O Rio Croa, no estado do Acre. Foto por Carlos Mazoca
O Projeto de Perfuração Transamazônica – TADP (Trans-Amazon Drilling Project) busca responder questões sobre a origem do ambiente e da biodiversidade amazônica que só podem ser esclarecidas por meio de perfurações que alcancem os registros da história geológica profunda da Amazônia.
O Brasil abriga uma grande parcela da diversidade de biomas, bacias hidrográficas, espécies animais e condições climatológicas distribuídas por todo o território nacional. A floresta amazônica é parte crucial para a distribuição da umidade atmosférica na América do Sul, e sua evolução ao longo dos anos tem sido objeto de diversos estudos. Isso motivou a criação do TADP, um amplo programa de pesquisa organizado para estudar a origem e a evolução da Amazônia, conduzido pelo Programa Internacional de Perfuração Científica Continental (ICDP).
O Projeto de Perfuração Transamazônica (TADP) é uma iniciativa internacional de pesquisa colaborativa que busca investigar as histórias geológica, climática e biológica do bioma amazônico, além do papel da Província Magmática do Atlântico Central (CAMP) na extinção em massa de organismos no final do período Triássico.
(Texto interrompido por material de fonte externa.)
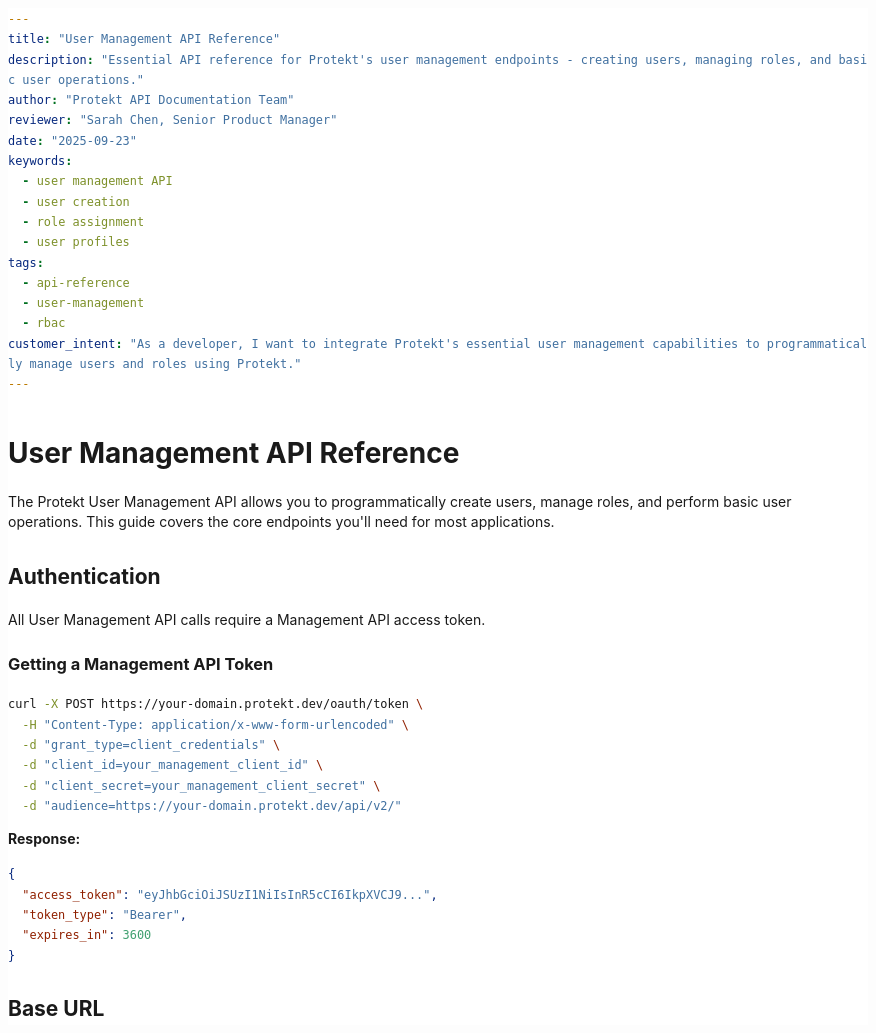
 ```yaml
---
title: "User Management API Reference"
description: "Essential API reference for Protekt's user management endpoints - creating users, managing roles, and basic user operations."
author: "Protekt API Documentation Team"
reviewer: "Sarah Chen, Senior Product Manager"
date: "2025-09-23"
keywords: 
  - user management API
  - user creation
  - role assignment
  - user profiles
tags:
  - api-reference
  - user-management
  - rbac
customer_intent: "As a developer, I want to integrate Protekt's essential user management capabilities to programmatically manage users and roles using Protekt."
---
```


# User Management API Reference

The Protekt User Management API allows you to programmatically create users, manage roles, and perform basic user operations. This guide covers the core endpoints you'll need for most applications.

## Authentication

All User Management API calls require a Management API access token.

### Getting a Management API Token

```bash
curl -X POST https://your-domain.protekt.dev/oauth/token \
  -H "Content-Type: application/x-www-form-urlencoded" \
  -d "grant_type=client_credentials" \
  -d "client_id=your_management_client_id" \
  -d "client_secret=your_management_client_secret" \
  -d "audience=https://your-domain.protekt.dev/api/v2/"
```

**Response:**
```json
{
  "access_token": "eyJhbGciOiJSUzI1NiIsInR5cCI6IkpXVCJ9...",
  "token_type": "Bearer",
  "expires_in": 3600
}
```

## Base URL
O TADP conta com o apoio do Programa Internacional de Perfuração Científica Continental (ICDP) e do Programa Internacional de Descoberta Oceânica (IODP). As questões de pesquisa que motivam o TADP só podem ser respondidas por meio de perfurações realizadas em locais estratégicos, tanto em terra firme quanto em áreas oceânicas, ao longo de um transecto que cruza toda a Amazônia brasileira, desde a Bacia do Acre até o Atlântico equatorial.
A questão fundamental sobre a origem e evolução da Amazônia abordada pelo TADP é:
Como a história geológica e climática do Cenozóico, incluindo o soerguimento dos Andes e o desenvolvimento do sistema fluvial amazônico, influenciou as origens da floresta amazônica e sua biodiversidade incomparável?
Para responder essa questão os objetivos centrais deste projeto são:
● Utilizar dados palinológicos para documentar a formação da composição e diversidade da flora amazônica em toda a bacia ao longo de toda a história das florestas megatermais dominadas por angiospermas;
● Integrar a história temporal e espacial da evolução das plantas amazônicas com dois grupos de vertebrados bem documentados por dados filogenéticos e biogeográficos: aves e primatas;
● Reconstruir as mudanças correlatas e possivelmente causais no ambiente físico, incluindo clima, tectonismo, alterações na paisagem e influências paleoceanográficas (perfuração IODP); e
● Caracterizar a vida microbiana do subsolo e estimar a produção e o consumo subterrâneo de metano (CH₄) e dióxido de carbono (CO₂).
Este é um projeto estritamente acadêmico, dedicado ao avanço das ciências, sem qualquer finalidade financeira ou econômica.